╭─ GIVEN RECORDS

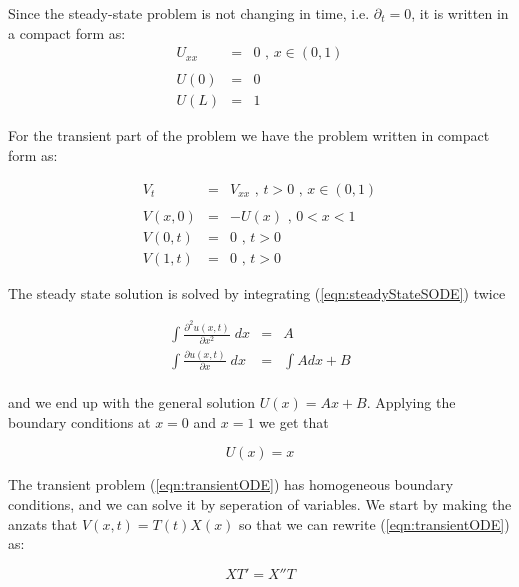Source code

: \documentclass{article}
\begin{document}
Since the steady-state problem is not changing in time, i.e. $\partial_ t = 0$, it is written in a compact form as:
\begin{subequations}
	\begin{eqnarray}
	\label{eqn:steadyStateSODE}
	U_{xx} &=& 0 \textit{ , } x \in (0,1)\\ \nonumber
	\\
	U(0) &=& 0 \textit{  } \\
	U(L) &=& 1
	\end{eqnarray}
\end{subequations}

For the transient part of the problem we have the problem written in compact form as:

\begin{subequations}
	\begin{eqnarray}
	\label{eqn:transientODE}
	V_t &=& V_{xx} \textit{ , } t>0 \textit{ , } x \in (0,1) \\ \nonumber
	\\
	\label{eqn:transientIC}
	V(x,0) &=& -U(x) \textit{ , } 0<x<1 \\
	V(0,t) &=& 0 \textit{ , } t>0 \\
	V(1,t) &=& 0 \textit{ , } t>0
	\end{eqnarray}
\end{subequations}


The steady state solution is solved by integrating (\ref{eqn:steadyStateSODE}) twice

\begin{eqnarray}
\nonumber
\int \frac{\partial^2 u(x,t)}{\partial x^2}\;dx &=& A \\ \nonumber
\int \frac{\partial u(x,t)}{\partial x}\;dx &=& \int Adx +B \\ \nonumber
\end{eqnarray}

and we end up with the general solution $U(x) = Ax + B$. Applying the boundary conditions at $x=0$ and $x=1$ we get that 

\begin{equation}
U(x) = x
\label{eqn:UsteadyState1D}
\end{equation}

The transient problem (\ref{eqn:transientODE}) has homogeneous boundary conditions, and we can solve it by seperation of variables. We start by making the anzats that $V(x,t) = T(t)X(x)$ so that we can rewrite (\ref{eqn:transientODE}) as:

\begin{equation}
XT'=X''T 
\end{equation}
\end{document}

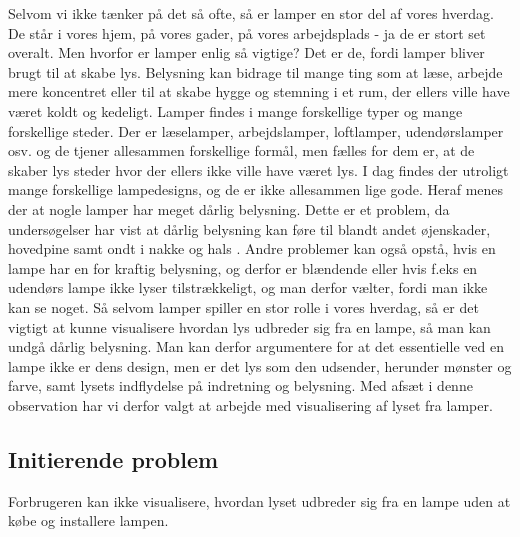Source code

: Selvom vi ikke tænker på det så ofte, så er lamper en stor del af vores hverdag. De står i vores hjem, på vores gader, på vores arbejdsplads - ja de er stort set overalt. Men hvorfor er lamper enlig så vigtige? Det er de, fordi lamper bliver brugt til at skabe lys. Belysning kan bidrage til mange ting som at læse, arbejde mere koncentret eller til at skabe hygge og stemning i et rum, der ellers ville have været koldt og kedeligt. Lamper findes i mange forskellige typer og mange forskellige steder. Der er læselamper, arbejdslamper, loftlamper, udendørslamper osv. og de tjener allesammen forskellige formål, men fælles for dem er, at de skaber lys steder hvor der ellers ikke ville have været lys. 
I dag findes der utroligt mange forskellige lampedesigns, og de er ikke allesammen lige gode. Heraf menes der at nogle lamper har meget dårlig belysning. Dette er et problem, da undersøgelser har vist at dårlig belysning kan føre til blandt andet øjenskader, hovedpine samt ondt i nakke og hals \cite{lys_konsekvenser}. Andre problemer kan også opstå, hvis en lampe har en for kraftig belysning, og derfor er blændende eller hvis f.eks en udendørs lampe ikke lyser tilstrækkeligt, og man derfor vælter, fordi man ikke kan se noget. 
Så selvom lamper spiller en stor rolle i vores hverdag, så er det vigtigt at kunne visualisere hvordan lys udbreder sig fra en lampe, så man kan undgå dårlig belysning. 
Man kan derfor argumentere for at det essentielle ved en lampe ikke er dens design, men er det lys som den udsender, herunder mønster og farve, samt lysets indflydelse på indretning og belysning. Med afsæt i denne observation har vi derfor valgt at arbejde med visualisering af lyset fra lamper.

\subsection{Initierende problem}

Forbrugeren kan ikke visualisere, hvordan lyset udbreder sig fra en lampe uden at købe og installere lampen.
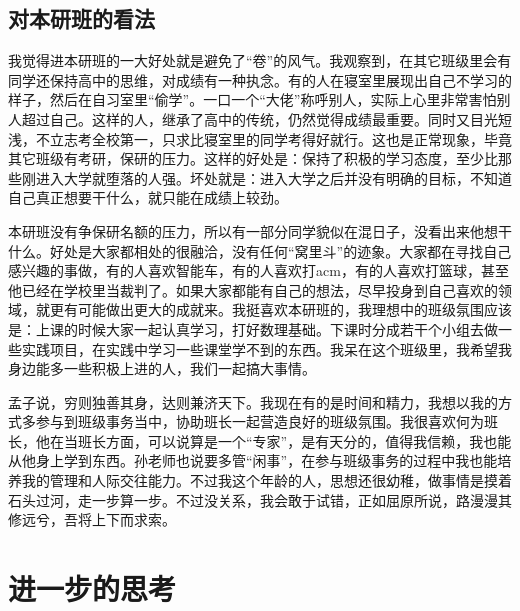 \documentclass{article}
\begin{document}
\subsection{对本研班的看法}
我觉得进本研班的一大好处就是避免了“卷”的风气。我观察到，在其它班级里会有同学还保持高中的思维，对成绩有一种执念。有的人在寝室里展现出自己不学习的样子，然后在自习室里“偷学”。一口一个“大佬”称呼别人，实际上心里非常害怕别人超过自己。这样的人，继承了高中的传统，仍然觉得成绩最重要。同时又目光短浅，不立志考全校第一，只求比寝室里的同学考得好就行。这也是正常现象，毕竟其它班级有考研，保研的压力。这样的好处是：保持了积极的学习态度，至少比那些刚进入大学就堕落的人强。坏处就是：进入大学之后并没有明确的目标，不知道自己真正想要干什么，就只能在成绩上较劲。\par 
本研班没有争保研名额的压力，所以有一部分同学貌似在混日子，没看出来他想干什么。好处是大家都相处的很融洽，没有任何“窝里斗”的迹象。大家都在寻找自己感兴趣的事做，有的人喜欢智能车，有的人喜欢打acm，有的人喜欢打篮球，甚至他已经在学校里当裁判了。如果大家都能有自己的想法，尽早投身到自己喜欢的领域，就更有可能做出更大的成就来。我挺喜欢本研班的，我理想中的班级氛围应该是：上课的时候大家一起认真学习，打好数理基础。下课时分成若干个小组去做一些实践项目，在实践中学习一些课堂学不到的东西。我呆在这个班级里，我希望我身边能多一些积极上进的人，我们一起搞大事情。\par 
孟子说，穷则独善其身，达则兼济天下。我现在有的是时间和精力，我想以我的方式多参与到班级事务当中，协助班长一起营造良好的班级氛围。我很喜欢何为班长，他在当班长方面，可以说算是一个“专家”，是有天分的，值得我信赖，我也能从他身上学到东西。孙老师也说要多管“闲事”，在参与班级事务的过程中我也能培养我的管理和人际交往能力。不过我这个年龄的人，思想还很幼稚，做事情是摸着石头过河，走一步算一步。不过没关系，我会敢于试错，正如屈原所说，路漫漫其修远兮，吾将上下而求索。\par 

\section{进一步的思考}
\end{document}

╰─

**ASSIGNMENT**
Write the number of lines in the data above that contain "stor", adding no other words.

**SOLUTION FOR THIS EXERCISE**
2